How I interpret wearable data — practical rules I use

  • Always combine internal and external metrics. A player with moderate GPS load but high sRPE or elevated HRs may be under-recovered or injured.
  • Contextualise contacts. Not all collisions are equal — a high g-force tackle followed by involuntary deceleration is more impactful than a controlled ruck clear-out.
  • Watch acute:chronic workload ratios (ACWR) cautiously. They’re a helpful flag but not a definitive predictor. Use them alongside monotony, strain and recent injury history.
  • Position-specific thresholds. Backs will generally accumulate more HSR; forwards more collisions and PlayerLoad from short, high-intensity movements.
  • Individual baselines matter. Build each player's normal range across pre-season to better detect deviations mid-season.

Sample table: minutes vs a simple player-load picture

PlayerMinutesTotal distanceHSRContacts (high g)PlayerLoad
Lock A806,800 m120 m6450
Flanker B505,200 m420 m18680
Wing C303,000 m960 m2320

Looking at minutes, you’d think Lock A did the heaviest work. The PlayerLoad tells a different story: Flanker B incurred a much higher composite load despite fewer minutes.

How this changes coaching decisions

When I design training blocks or select squads, player load shapes several decisions:

  • Rotation and substitution planning: I prefer to rotate based on accumulated load and upcoming opponent intensity, not just minutes in the last match.
  • Tapering and recovery: A player with high collision load may need extra restorative sessions (soft tissue, light aerobic, sleep hygiene) even if their GPS numbers look low.
  • Individualised conditioning: If a player’s HSR is below target for their position, I’ll prescribe targeted sprint exposures during the microcycle while keeping contact load managed.
  • Return-to-play progressions: We match not only minutes but the profile of load — contact, sprinting, accelerations — to previous match demands.

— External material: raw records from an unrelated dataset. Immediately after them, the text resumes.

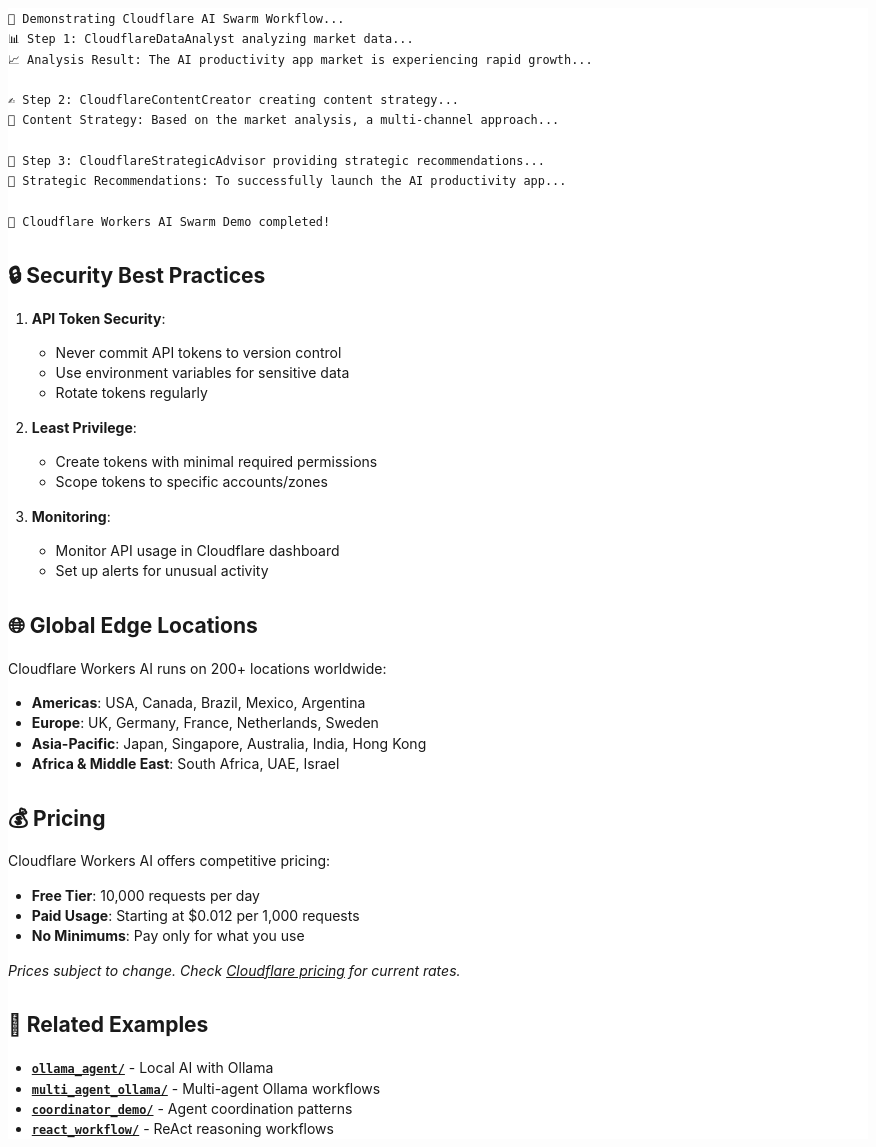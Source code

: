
 ```
🔄 Demonstrating Cloudflare AI Swarm Workflow...
📊 Step 1: CloudflareDataAnalyst analyzing market data...
📈 Analysis Result: The AI productivity app market is experiencing rapid growth...

✍️ Step 2: CloudflareContentCreator creating content strategy...
📝 Content Strategy: Based on the market analysis, a multi-channel approach...

🎯 Step 3: CloudflareStrategicAdvisor providing strategic recommendations...
🎯 Strategic Recommendations: To successfully launch the AI productivity app...

🎉 Cloudflare Workers AI Swarm Demo completed!
```

## 🔒 Security Best Practices

1. **API Token Security**:
   - Never commit API tokens to version control
   - Use environment variables for sensitive data
   - Rotate tokens regularly

2. **Least Privilege**:
   - Create tokens with minimal required permissions
   - Scope tokens to specific accounts/zones

3. **Monitoring**:
   - Monitor API usage in Cloudflare dashboard
   - Set up alerts for unusual activity

## 🌐 Global Edge Locations

Cloudflare Workers AI runs on 200+ locations worldwide:

- **Americas**: USA, Canada, Brazil, Mexico, Argentina
- **Europe**: UK, Germany, France, Netherlands, Sweden
- **Asia-Pacific**: Japan, Singapore, Australia, India, Hong Kong
- **Africa & Middle East**: South Africa, UAE, Israel

## 💰 Pricing

Cloudflare Workers AI offers competitive pricing:

- **Free Tier**: 10,000 requests per day
- **Paid Usage**: Starting at $0.012 per 1,000 requests
- **No Minimums**: Pay only for what you use

*Prices subject to change. Check [Cloudflare pricing](https://www.cloudflare.com/plans/) for current rates.*

## 🔗 Related Examples

- **[`ollama_agent/`](../ollama_agent/)** - Local AI with Ollama
- **[`multi_agent_ollama/`](../multi_agent_ollama/)** - Multi-agent Ollama workflows
- **[`coordinator_demo/`](../coordinator_demo/)** - Agent coordination patterns
- **[`react_workflow/`](../react_workflow/)** - ReAct reasoning workflows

Common coach questions and my answers

Q — How many metrics are too many?
A — Start simple. I often begin with PlayerLoad, HSR, contacts and sRPE. Add HR and neuromuscular tests as you scale. Too many metrics without a plan creates noise, not insight.

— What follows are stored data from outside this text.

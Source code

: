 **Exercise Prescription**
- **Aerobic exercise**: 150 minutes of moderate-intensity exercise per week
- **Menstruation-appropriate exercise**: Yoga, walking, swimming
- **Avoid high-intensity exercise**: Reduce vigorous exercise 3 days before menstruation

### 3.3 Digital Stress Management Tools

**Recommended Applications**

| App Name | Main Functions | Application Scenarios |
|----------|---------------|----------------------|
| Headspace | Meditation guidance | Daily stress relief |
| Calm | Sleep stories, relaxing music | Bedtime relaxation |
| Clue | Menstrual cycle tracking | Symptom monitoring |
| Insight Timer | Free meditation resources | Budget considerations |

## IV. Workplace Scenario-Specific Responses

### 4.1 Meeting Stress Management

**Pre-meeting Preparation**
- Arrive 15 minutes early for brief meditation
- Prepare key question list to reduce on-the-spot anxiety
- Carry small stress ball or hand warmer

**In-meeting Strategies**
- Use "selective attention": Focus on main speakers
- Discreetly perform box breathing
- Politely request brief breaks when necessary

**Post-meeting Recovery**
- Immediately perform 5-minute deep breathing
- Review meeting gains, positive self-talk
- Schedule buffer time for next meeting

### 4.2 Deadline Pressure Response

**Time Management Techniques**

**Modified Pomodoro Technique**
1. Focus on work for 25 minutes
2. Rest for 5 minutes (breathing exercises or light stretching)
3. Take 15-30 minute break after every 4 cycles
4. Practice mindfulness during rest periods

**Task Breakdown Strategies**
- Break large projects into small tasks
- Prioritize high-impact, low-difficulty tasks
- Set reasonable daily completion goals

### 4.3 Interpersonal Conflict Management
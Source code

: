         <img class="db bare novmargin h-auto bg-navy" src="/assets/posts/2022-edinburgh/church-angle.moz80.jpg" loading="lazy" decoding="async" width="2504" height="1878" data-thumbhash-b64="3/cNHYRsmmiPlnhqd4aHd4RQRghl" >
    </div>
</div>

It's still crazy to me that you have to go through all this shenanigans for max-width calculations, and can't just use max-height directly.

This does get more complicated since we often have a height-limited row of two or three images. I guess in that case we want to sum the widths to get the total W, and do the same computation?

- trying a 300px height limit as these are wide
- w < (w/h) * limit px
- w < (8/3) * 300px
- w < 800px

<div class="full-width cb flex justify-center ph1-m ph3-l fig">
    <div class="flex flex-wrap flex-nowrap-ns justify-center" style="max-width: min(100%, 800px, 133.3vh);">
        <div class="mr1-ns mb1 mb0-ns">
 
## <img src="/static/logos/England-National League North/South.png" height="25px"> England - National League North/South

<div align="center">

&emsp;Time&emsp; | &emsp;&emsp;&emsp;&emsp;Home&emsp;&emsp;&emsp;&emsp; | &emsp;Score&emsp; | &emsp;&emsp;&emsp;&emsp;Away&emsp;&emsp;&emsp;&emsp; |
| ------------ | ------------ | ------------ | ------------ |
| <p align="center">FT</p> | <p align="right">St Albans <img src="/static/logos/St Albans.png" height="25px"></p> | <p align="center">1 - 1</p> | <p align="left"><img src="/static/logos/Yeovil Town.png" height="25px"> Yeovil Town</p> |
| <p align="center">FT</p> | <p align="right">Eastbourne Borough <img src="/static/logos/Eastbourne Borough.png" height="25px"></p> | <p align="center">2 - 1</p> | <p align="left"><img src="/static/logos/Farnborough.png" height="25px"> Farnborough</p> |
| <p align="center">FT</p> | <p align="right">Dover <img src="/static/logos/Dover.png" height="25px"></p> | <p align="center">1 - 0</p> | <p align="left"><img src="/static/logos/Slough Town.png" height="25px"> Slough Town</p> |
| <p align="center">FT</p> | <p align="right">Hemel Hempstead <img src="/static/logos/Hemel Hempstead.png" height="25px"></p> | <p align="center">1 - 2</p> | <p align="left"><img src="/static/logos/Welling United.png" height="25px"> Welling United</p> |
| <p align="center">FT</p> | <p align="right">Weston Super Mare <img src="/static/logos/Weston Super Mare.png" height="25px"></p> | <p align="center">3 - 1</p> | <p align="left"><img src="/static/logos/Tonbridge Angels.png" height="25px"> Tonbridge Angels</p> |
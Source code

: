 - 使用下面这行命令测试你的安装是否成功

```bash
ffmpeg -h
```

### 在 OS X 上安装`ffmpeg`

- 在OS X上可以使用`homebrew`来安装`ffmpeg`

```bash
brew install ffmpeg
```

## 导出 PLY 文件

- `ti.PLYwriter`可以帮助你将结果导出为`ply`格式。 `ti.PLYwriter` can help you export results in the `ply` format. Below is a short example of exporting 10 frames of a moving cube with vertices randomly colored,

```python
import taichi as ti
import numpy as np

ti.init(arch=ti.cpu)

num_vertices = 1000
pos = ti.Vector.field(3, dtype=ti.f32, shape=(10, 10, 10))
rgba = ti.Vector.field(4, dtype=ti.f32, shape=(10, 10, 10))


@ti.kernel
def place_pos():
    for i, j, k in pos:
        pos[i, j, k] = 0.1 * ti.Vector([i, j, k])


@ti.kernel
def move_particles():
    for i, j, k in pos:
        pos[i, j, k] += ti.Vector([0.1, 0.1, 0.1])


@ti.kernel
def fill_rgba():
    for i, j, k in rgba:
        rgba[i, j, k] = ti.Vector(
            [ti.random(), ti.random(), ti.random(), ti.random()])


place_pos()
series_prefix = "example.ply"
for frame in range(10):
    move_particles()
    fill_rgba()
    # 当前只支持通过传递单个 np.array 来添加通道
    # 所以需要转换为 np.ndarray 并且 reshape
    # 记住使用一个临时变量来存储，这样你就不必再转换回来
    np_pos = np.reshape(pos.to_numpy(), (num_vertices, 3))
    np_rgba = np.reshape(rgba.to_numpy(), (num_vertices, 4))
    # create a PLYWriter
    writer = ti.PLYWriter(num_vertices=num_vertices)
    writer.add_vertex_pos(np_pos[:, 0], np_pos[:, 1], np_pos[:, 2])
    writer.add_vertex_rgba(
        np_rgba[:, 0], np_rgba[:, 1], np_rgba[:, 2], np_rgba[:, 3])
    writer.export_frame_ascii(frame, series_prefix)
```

Q — Are wearables reliable?
A — Modern units from Catapult and STATSports are robust for team use, but understand each system’s limitations: indoor collisions, scrum shuffles and very short acceleration bursts can have signal error. Use multiple streams (video, coaching notes) to validate suspicious spikes.

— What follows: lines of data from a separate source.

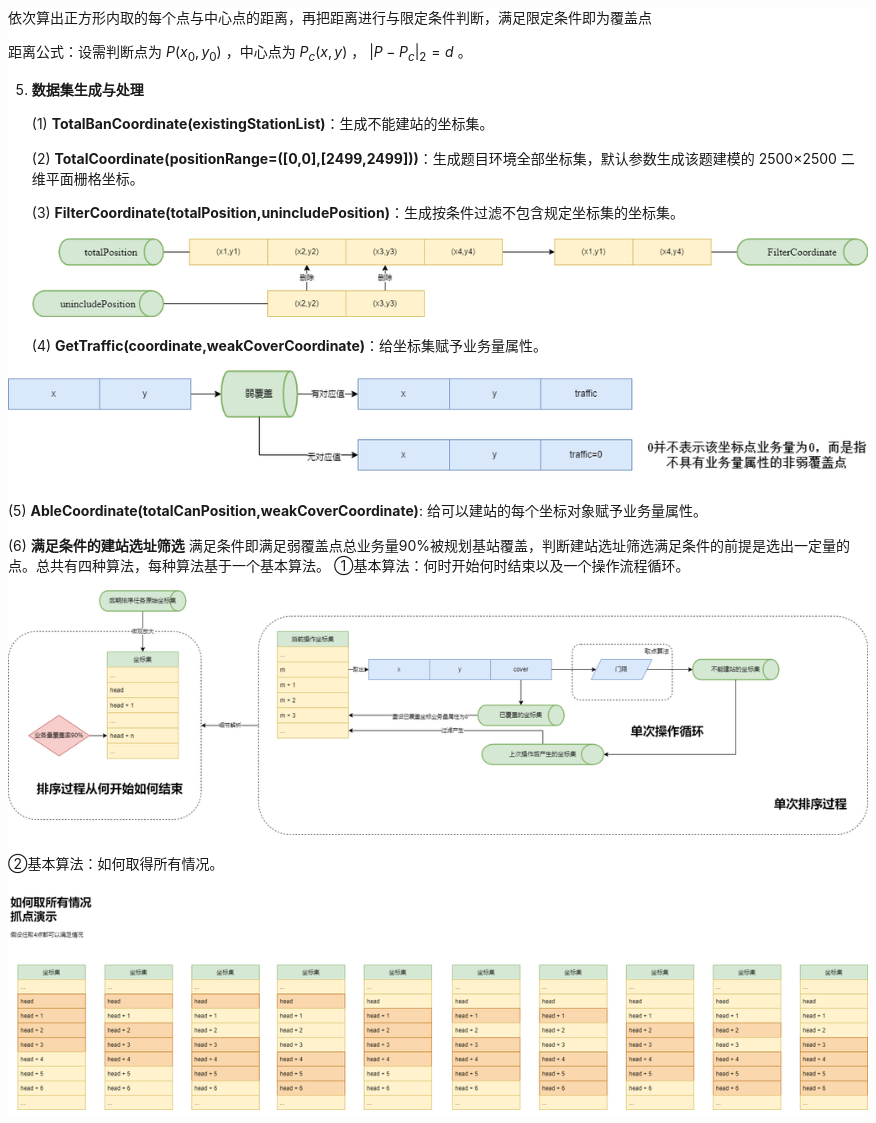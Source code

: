    依次算出正方形内取的每个点与中心点的距离，再把距离进行与限定条件判断，满足限定条件即为覆盖点

   距离公式：设需判断点为 $P(x_{0},y_{0})$ ，中心点为 $P_{c}(x,y)$ ， $|P-P_{c}|_{2}=d$ 。

5. **数据集生成与处理**

   (1) **TotalBanCoordinate(existingStationList)**：生成不能建站的坐标集。

   (2) **TotalCoordinate(positionRange=([0,0],[2499,2499]))**：生成题目环境全部坐标集，默认参数生成该题建模的 2500×2500 二维平面栅格坐标。

   (3) **FilterCoordinate(totalPosition,unincludePosition)**：生成按条件过滤不包含规定坐标集的坐标集。

   ![algorithm_explained2](assets/algorithm_explained2.png)

   (4) **GetTraffic(coordinate,weakCoverCoordinate)**：给坐标集赋予业务量属性。

![algorithm_explained3](assets/algorithm_explained3.png)

   (5) **AbleCoordinate(totalCanPosition,weakCoverCoordinate)**: 给可以建站的每个坐标对象赋予业务量属性。

   (6) **满足条件的建站选址筛选**
   满足条件即满足弱覆盖点总业务量90%被规划基站覆盖，判断建站选址筛选满足条件的前提是选出一定量的点。总共有四种算法，每种算法基于一个基本算法。
   ①基本算法：何时开始何时结束以及一个操作流程循环。

   ![algorithm_explained4](assets/algorithm_explained4.png)

   ②基本算法：如何取得所有情况。

   ![algorithm_explained5](assets/algorithm_explained5.png)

Q — Can I replace subjective feedback with wearables?
A — Never. sRPE, wellness questionnaires and a conversation with the player are essential. Players may mask symptoms; combining self-report with objective load detects mismatches early.

Q — How do I integrate load data into a simple weekly plan?
A — I run a traffic-light system: Green (within normal range), Amber (elevated but acceptable), Red (high risk — modify training). Assign thresholds per metric using your team’s baseline. When marks go amber/red, adapt session content immediately: fewer collisions, shorter high-speed targets, or a recovery session.

Tools and workflows I use

My typical workflow blends tech and human judgement:

  • After each session/match, export GPS and accelerometer summaries (Catapult/STATsports) and calculate sRPE × duration.
  • Update weekly rolling averages and ACWR. Flag any metric exceeding ±20–30% of chronic values for review.
  • Cross-check flagged players against video (for unusual contacts), wellness scores and reported soreness.
  • Communicate with the medical and strength & conditioning staff — adjustments are multidisciplinary.

Interpreting wearable data isn’t a magic bullet, but it is a powerful amplifier of good coaching. It lets us see beyond minutes, prioritise player welfare and design sessions that replicate the real demands of rugby. If you’re starting with wearables, focus on a handful of meaningful metrics, build strong baselines, and never let the numbers override what you observe on the training ground.